Monday, January 21, 2019

Escaping the Madhouse: The Nellie Bly Story (Bly Films, Julijette, Lifetime, 2019)

by Mark Gabrish Conlan • Copyright © 2019 by Mark Gabrish Conlan • All rights reserved

Afterwards they showed Escaping the Madhouse: The Nellie Bly Story, an engaging tale based on the true story of the pioneering woman journalist Elizabeth Cochrane, better known under her pen name “Nellie Bly,” who joined the Pittsburgh Dispatch and wrote a series of trail-blazing articles about the hard lives of working women — until their employers, also the paper’s principal advertisers, complained and the editor exiled her to arts and fashion, the usual domains to which women journalists were relegated at the time. Bly hooked up (platonically) with Joseph Pulitzer and the New York World and decided to expose the foul conditions at New York’s Blackwell’s Island, then site of an insane asylum for women (it’s now known as Roosevelt Island and is the site of a housing development). She rented a room at a boarding house and faked accusations against the other residents so she could get herself declared insane and locked in the asylum herself. After 10 days Pulitzer sent members of her staff to “out” Bly and get her released, and her articles led not only to a series of exposés in the World but a best-selling book, Ten Days in a Mad-House.

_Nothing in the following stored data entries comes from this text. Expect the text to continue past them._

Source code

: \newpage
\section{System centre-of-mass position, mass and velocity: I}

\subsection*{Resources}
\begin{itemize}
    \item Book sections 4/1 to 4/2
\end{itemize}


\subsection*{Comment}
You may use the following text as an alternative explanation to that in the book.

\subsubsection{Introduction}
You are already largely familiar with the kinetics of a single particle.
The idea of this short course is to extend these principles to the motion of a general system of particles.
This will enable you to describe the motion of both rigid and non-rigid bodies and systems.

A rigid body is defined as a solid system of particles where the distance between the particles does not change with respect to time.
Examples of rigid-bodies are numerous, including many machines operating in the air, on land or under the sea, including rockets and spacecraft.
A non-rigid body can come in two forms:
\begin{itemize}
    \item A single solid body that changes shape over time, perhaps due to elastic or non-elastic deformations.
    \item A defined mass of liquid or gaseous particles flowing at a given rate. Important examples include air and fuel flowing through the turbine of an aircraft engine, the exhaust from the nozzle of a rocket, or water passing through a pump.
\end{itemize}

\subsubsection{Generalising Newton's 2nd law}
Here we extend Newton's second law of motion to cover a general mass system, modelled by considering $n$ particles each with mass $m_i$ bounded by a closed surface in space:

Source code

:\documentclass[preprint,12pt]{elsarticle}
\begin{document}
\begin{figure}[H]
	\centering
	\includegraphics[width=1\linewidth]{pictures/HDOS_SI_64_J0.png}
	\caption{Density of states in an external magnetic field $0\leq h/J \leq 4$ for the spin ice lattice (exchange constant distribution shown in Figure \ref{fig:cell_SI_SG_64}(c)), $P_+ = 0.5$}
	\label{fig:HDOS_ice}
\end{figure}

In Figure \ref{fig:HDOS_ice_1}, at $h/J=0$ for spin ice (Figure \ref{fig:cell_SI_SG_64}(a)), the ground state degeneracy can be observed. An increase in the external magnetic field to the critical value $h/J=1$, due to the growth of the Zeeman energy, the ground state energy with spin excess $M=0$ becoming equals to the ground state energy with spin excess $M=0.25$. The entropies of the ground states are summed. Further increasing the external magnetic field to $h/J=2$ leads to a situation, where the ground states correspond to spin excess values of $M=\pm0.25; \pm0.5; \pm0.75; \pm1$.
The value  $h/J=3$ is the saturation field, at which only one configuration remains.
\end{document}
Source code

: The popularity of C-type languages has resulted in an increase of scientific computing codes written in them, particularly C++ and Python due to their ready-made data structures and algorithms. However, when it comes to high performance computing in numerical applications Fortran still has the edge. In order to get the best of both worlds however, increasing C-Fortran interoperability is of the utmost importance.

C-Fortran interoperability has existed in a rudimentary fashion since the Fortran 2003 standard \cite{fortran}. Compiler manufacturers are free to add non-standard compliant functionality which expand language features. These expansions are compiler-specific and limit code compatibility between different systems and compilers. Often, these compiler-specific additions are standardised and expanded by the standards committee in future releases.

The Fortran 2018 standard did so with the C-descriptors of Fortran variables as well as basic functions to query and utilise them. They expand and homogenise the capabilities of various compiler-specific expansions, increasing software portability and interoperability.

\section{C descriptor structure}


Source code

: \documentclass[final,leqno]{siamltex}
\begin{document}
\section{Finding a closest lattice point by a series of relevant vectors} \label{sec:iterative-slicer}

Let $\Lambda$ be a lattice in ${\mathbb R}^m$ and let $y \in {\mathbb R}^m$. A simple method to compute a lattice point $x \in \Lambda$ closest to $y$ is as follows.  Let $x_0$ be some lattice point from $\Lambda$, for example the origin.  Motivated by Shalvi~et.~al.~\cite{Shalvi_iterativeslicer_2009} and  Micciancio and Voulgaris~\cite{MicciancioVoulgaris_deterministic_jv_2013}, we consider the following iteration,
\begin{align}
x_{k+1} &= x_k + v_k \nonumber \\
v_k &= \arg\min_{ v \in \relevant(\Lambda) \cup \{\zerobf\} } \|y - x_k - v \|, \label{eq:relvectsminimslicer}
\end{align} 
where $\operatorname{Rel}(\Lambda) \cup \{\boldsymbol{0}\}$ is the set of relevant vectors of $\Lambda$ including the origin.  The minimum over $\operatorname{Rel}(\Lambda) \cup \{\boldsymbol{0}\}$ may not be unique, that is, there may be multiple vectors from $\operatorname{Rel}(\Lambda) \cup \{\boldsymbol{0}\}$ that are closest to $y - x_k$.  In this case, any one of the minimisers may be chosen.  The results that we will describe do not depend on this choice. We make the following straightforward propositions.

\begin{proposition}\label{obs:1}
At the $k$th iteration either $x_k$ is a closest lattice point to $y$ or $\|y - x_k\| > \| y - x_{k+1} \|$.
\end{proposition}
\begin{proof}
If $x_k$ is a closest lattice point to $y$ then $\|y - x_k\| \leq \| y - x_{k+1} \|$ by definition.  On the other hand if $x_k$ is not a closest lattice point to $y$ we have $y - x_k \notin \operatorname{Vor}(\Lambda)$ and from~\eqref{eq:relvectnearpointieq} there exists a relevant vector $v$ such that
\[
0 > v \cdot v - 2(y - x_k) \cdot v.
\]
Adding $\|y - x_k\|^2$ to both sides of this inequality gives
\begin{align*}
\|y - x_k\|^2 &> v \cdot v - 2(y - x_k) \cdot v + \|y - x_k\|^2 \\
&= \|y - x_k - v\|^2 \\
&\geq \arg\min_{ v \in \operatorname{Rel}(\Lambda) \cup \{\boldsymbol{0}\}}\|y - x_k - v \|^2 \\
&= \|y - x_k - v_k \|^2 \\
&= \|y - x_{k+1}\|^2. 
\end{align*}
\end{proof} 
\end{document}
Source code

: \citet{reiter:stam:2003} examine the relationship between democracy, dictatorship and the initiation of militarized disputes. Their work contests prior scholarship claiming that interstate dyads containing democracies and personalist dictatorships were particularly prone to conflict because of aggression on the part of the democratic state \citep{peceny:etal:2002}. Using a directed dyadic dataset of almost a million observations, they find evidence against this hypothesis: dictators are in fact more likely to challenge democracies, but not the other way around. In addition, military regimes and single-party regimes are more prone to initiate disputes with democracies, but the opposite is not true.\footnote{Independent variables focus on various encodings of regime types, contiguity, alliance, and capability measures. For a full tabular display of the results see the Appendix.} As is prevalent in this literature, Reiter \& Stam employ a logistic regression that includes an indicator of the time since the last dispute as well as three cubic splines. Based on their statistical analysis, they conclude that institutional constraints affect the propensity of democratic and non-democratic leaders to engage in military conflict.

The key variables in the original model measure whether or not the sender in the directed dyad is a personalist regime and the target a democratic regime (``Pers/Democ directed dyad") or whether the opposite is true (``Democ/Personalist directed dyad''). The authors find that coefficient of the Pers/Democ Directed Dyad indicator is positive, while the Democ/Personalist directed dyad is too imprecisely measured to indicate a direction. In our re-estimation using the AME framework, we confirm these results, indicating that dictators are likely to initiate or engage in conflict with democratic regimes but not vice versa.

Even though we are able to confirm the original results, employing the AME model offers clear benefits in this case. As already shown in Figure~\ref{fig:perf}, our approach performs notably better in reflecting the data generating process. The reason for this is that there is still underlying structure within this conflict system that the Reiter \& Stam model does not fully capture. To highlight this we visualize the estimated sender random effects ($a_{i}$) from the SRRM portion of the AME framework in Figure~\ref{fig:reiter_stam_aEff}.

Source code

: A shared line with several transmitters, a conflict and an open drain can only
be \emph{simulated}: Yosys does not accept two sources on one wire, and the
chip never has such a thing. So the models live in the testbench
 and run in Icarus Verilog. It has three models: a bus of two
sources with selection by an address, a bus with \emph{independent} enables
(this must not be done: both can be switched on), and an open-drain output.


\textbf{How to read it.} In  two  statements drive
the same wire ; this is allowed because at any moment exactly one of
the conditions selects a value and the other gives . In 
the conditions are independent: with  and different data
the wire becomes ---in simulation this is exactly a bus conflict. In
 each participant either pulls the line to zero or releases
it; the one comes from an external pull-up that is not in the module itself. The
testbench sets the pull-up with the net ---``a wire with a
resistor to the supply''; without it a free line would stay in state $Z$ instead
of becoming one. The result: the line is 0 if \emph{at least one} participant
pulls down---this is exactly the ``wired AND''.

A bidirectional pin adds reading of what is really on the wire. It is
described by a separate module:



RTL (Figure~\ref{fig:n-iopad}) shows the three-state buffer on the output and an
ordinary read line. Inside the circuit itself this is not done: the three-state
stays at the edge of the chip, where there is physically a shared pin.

From these facts Lifetime writer Helen Childress and director Karen Moncrieff (kudos to Lifetime and their producers, Bly Films and Julijette, for giving both these jobs to women!) spun a tale in which Bly (Christina Ricci) runs afoul of the asylum’s authority figures, particularly Matron Grady (Judith Light in a superbly icy performance), who survived a history of childhood sexual abuse by becoming totally hard-ass towards her charges. Matron Grady makes Nurse Ratched from One Flew Over the Cuckoo’s Nest look warm and fuzzy by comparison, and the rest of the staff — most of them women who took the jobs because they couldn’t find anything else, and who are paid so little they are forced to live on the island (one woman tells Bly the cost of a ferry to the mainland is an entire week’s pay for them) and are almost as much prisoners as the inmates. Bly’s one sympathetic contact among the authority figures is Dr. Josiah (Joseph Bowman), a recent import from Britain and an advocate for more humane treatment of the inmates, including loosening the painful bolts by which their shoes are permanently attached to their feet. Bly also befriends an inmate who insists she’s from New York’s socially prominent Hollister family and who freaks out even more when her blue blanket — her one souvenir of the child who died in infancy, precipitating her mental breakdown — ultimately immolating herself with the kerosene in which she and the other inmates have been soaked to rid them of (nonexistent) lice, and setting the fire by stealing Matron Grady’s pipe.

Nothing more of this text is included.